Abraham Gesner, geologist, author, chemist, inventor (b near Cornwallis, NS 2 May 1797; d at Halifax, NS 29 Apr 1864). Gesner invented kerosene oil and, because of his patents for distilling bituminous material, was a founder of the modern Petroleum Industry. He studied, described and mapped the distribution of rock formations in Nova Scotia, New Brunswick and Prince Edward Island. His father, Col Henry Gesner, was exiled from a large farm in New York State and moved to the Annapolis Valley.
After elementary schooling in Nova Scotia, Abraham enrolled as a medical student in London, England, in 1825, and graduated as a physician and surgeon. He returned to Parrsboro, NS, and began a medical practice and also continued to explore the province by boat, on horseback and on foot. He moved to Saint John, NB, 1838, and his five annual reports on the Geology of New Brunswick (1839-43) established him as the first government geologist in a British colony. During this time he rediscovered the veins of solid Bitumen in Albert County, which he used in experiments in distillation.

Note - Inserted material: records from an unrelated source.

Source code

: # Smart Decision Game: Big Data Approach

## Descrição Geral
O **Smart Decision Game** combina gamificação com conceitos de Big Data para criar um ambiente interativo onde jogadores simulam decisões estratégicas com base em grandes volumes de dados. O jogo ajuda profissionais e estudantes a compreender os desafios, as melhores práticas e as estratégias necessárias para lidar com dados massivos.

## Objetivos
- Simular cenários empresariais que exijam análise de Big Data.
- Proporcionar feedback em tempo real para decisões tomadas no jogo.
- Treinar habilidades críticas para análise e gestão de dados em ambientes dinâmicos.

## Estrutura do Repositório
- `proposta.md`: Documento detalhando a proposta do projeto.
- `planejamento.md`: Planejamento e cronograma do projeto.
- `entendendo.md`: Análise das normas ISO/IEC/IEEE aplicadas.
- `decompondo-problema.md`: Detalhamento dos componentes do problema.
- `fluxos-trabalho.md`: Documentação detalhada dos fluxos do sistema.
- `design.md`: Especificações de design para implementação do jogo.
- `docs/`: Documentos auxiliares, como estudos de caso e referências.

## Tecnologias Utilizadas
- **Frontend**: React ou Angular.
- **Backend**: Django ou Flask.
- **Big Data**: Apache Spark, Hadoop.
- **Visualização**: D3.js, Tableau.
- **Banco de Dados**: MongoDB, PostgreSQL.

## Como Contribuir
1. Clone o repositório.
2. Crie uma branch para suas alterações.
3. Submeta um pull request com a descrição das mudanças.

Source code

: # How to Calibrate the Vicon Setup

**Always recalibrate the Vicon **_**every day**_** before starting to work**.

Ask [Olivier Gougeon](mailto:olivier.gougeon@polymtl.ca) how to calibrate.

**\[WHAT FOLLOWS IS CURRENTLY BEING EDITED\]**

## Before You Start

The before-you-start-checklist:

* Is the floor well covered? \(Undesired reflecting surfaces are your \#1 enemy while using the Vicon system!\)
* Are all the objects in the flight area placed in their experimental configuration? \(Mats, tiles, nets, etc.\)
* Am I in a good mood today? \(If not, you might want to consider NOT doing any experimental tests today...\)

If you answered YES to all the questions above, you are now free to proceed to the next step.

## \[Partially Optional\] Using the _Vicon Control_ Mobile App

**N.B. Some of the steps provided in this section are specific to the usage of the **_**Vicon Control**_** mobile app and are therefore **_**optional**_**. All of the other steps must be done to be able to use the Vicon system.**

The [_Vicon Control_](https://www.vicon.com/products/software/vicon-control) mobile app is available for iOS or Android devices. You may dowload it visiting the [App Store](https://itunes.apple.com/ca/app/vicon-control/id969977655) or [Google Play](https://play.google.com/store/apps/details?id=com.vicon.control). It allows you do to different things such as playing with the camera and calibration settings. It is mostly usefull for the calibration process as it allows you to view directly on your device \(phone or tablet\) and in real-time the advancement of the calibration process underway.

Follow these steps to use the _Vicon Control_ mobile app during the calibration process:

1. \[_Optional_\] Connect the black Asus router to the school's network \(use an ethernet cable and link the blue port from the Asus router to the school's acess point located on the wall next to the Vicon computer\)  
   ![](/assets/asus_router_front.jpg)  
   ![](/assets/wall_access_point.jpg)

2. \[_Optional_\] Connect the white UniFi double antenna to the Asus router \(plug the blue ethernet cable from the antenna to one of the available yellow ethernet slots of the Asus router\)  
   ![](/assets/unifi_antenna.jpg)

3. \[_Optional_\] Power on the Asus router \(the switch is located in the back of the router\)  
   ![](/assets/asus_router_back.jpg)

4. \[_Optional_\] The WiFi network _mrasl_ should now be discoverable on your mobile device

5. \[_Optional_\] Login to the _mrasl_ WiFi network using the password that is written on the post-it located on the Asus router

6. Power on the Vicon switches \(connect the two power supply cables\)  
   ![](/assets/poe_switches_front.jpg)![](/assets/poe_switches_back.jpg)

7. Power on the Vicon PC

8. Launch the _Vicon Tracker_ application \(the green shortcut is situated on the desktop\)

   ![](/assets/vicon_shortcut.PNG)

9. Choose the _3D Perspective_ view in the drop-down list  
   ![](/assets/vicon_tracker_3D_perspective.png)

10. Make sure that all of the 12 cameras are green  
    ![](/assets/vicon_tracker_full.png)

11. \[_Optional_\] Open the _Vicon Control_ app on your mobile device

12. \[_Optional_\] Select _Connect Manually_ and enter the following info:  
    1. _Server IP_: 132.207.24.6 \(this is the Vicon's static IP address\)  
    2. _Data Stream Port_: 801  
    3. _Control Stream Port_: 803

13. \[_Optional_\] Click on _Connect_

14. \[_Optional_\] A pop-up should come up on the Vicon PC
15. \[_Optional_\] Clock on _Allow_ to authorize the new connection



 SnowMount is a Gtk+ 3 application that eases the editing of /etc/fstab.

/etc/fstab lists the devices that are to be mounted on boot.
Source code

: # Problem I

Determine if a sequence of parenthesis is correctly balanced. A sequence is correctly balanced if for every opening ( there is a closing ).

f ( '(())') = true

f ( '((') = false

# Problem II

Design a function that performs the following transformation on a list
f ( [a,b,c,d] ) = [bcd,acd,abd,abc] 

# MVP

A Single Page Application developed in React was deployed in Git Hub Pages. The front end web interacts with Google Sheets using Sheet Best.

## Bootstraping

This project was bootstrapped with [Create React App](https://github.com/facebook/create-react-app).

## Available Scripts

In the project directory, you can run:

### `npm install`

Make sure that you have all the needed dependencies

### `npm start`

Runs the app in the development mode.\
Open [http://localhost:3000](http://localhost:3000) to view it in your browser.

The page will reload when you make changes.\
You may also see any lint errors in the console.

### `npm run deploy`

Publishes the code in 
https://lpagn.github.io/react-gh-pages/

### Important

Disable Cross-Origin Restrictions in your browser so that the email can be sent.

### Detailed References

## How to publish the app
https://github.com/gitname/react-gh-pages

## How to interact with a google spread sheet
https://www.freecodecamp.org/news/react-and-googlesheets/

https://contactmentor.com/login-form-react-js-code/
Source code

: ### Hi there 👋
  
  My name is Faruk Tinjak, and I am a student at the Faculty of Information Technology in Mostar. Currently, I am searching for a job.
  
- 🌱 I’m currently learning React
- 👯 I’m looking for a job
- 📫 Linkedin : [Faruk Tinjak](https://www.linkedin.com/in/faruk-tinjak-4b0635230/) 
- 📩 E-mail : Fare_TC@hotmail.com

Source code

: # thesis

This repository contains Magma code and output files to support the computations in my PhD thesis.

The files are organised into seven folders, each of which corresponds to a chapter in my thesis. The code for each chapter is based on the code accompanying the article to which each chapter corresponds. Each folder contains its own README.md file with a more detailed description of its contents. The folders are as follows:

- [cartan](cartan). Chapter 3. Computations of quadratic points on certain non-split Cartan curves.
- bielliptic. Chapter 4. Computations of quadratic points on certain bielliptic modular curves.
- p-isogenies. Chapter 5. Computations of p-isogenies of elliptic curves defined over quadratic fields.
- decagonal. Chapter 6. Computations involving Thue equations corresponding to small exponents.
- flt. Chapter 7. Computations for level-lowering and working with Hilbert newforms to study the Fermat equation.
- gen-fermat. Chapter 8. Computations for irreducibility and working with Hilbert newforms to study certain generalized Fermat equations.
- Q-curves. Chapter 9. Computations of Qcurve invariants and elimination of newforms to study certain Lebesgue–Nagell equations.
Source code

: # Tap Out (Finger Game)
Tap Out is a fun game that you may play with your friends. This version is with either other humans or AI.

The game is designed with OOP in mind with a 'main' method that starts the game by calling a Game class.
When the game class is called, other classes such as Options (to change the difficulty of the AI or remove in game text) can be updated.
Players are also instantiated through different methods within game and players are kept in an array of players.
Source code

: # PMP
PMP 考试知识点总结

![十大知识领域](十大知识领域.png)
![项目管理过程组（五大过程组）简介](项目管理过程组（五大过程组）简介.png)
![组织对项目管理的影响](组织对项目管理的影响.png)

His collection of specimens from New Brunswick traces his survey work across the province and comprises the second oldest "geological survey" collection in the British Empire. His Nova Scotia and New Brunswick collections, specimens obtained from geologists in New England and Europe, as well as specimens and artifacts brought to Saint John by ship captains, were combined to establish one of the first natural history museums in Canada. His private museum opened to the public in 1842 in Saint John, NB. Financial troubles forced Gesner to relinquish his collection to creditors and by 1846 "Gesner's Museum" was incorporated into the Mechanics' Institute museum in Saint John. Gesner returned to Nova Scotia in 1843. Mechanics' Institute collections were donated to the Natural History Society of New Brunswick in 1890. "Gesner's Museum" is now part of the New Brunswick Museum holdings and likely represents the oldest reasonably intact geological collection in Canada.
Beginning about 1846 Gesner developed experiments for distilling "coal oil" from solid hydrocarbons and coined the name "kerosene" for the lamp oil that he had perfected by 1853. He obtained patents in 1854 and a factory was set up under his guidance on Long Island, NY, to manufacture kerosene, which became standard lighting fuel in homes. In 1863 he sold his patents and returned to Halifax where he was appointed professor at Dalhousie.
Gesner wrote numerous scientific papers and reports and several books, the most important of which was A Practical Treatise on Coal, Petroleum and Other Distilled Oils (1861). His other inventions include one of the first effective wood preservatives, a process of asphalt paving for highways, briquettes made from compressed coal dust, and a machine for insulating electric wire. Imperial Oil has provided a tribute at his grave in Halifax for he did "give the world a better light."